▸ TASK BRIEF
Write the records out exactly as shown. No pictures.

(Rendered images with source text)
-- Opening Marker --
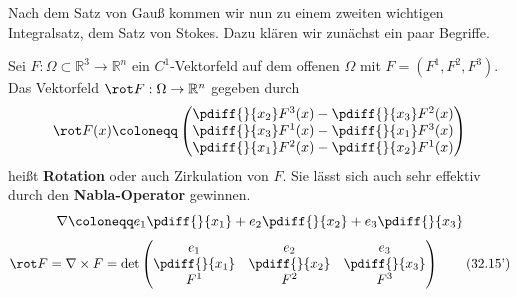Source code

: Nach dem Satz von Gauß kommen wir nun zu einem zweiten wichtigen Integralsatz, dem Satz von Stokes. Dazu klären wir zunächst ein 
paar Begriffe.
\begin{definition}[Rotation]
Sei $F:\Omega\subset\mathbb{R}^3\rightarrow\mathbb{R}^n$ ein 
$C^1$-Vektorfeld auf dem offenen $\Omega$ mit $F=(F^1,F^2,F^3)$. 
Das Vektorfeld $\rot F:\Omega\rightarrow\mathbb{R}^n$ 
gegeben durch
\begin{equation}
	\rot F(x)\coloneqq 
	\begin{pmatrix}
	\pdiff{}{x_2}F^3(x)-\pdiff{}{x_3}F^2(x) \\
	\pdiff{}{x_3}F^1(x)-\pdiff{}{x_1}F^3(x) \\
	\pdiff{}{x_1}F^2(x)-\pdiff{}{x_2}F^1(x)
	\end{pmatrix}
\end{equation}
heißt \textbf{Rotation} oder auch Zirkulation von $F$. Sie 
lässt sich auch sehr effektiv durch den \textbf{Nabla-Operator} 
gewinnen. 
\begin{equation*}
	\nabla\coloneqq e_1\pdiff{}{x_1}+e_2\pdiff{}{x_2} + 
	e_3\pdiff{}{x_3}
\end{equation*}
\begin{equation*}
	\rot F=\nabla\times F=\det\begin{pmatrix}
	e_1 & e_2 & e_3 \\
	\pdiff{}{x_1} & \pdiff{}{x_2} & \pdiff{}{x_3} \\
	F^1 & F^2 & F^3  
	\end{pmatrix}
	\tag{32.15'}
\end{equation*}
\end{definition}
-- Closing Marker --
▸ SOLVED PROBLEM
Source code

: Nach dem Satz von Gauß kommen wir nun zu einem zweiten wichtigen Integralsatz, dem Satz von Stokes. Dazu klären wir zunächst ein 
paar Begriffe.
\begin{definition}[Rotation]
Sei $F:\Omega\subset\mathbb{R}^3\rightarrow\mathbb{R}^n$ ein 
$C^1$-Vektorfeld auf dem offenen $\Omega$ mit $F=(F^1,F^2,F^3)$. 
Das Vektorfeld $\rot F:\Omega\rightarrow\mathbb{R}^n$ 
gegeben durch
\begin{equation}
	\rot F(x)\coloneqq 
	\begin{pmatrix}
	\pdiff{}{x_2}F^3(x)-\pdiff{}{x_3}F^2(x) \\
	\pdiff{}{x_3}F^1(x)-\pdiff{}{x_1}F^3(x) \\
	\pdiff{}{x_1}F^2(x)-\pdiff{}{x_2}F^1(x)
	\end{pmatrix}
\end{equation}
heißt \textbf{Rotation} oder auch Zirkulation von $F$. Sie 
lässt sich auch sehr effektiv durch den \textbf{Nabla-Operator} 
gewinnen. 
\begin{equation*}
	\nabla\coloneqq e_1\pdiff{}{x_1}+e_2\pdiff{}{x_2} + 
	e_3\pdiff{}{x_3}
\end{equation*}
\begin{equation*}
	\rot F=\nabla\times F=\det\begin{pmatrix}
	e_1 & e_2 & e_3 \\
	\pdiff{}{x_1} & \pdiff{}{x_2} & \pdiff{}{x_3} \\
	F^1 & F^2 & F^3  
	\end{pmatrix}
	\tag{32.15'}
\end{equation*}
\end{definition}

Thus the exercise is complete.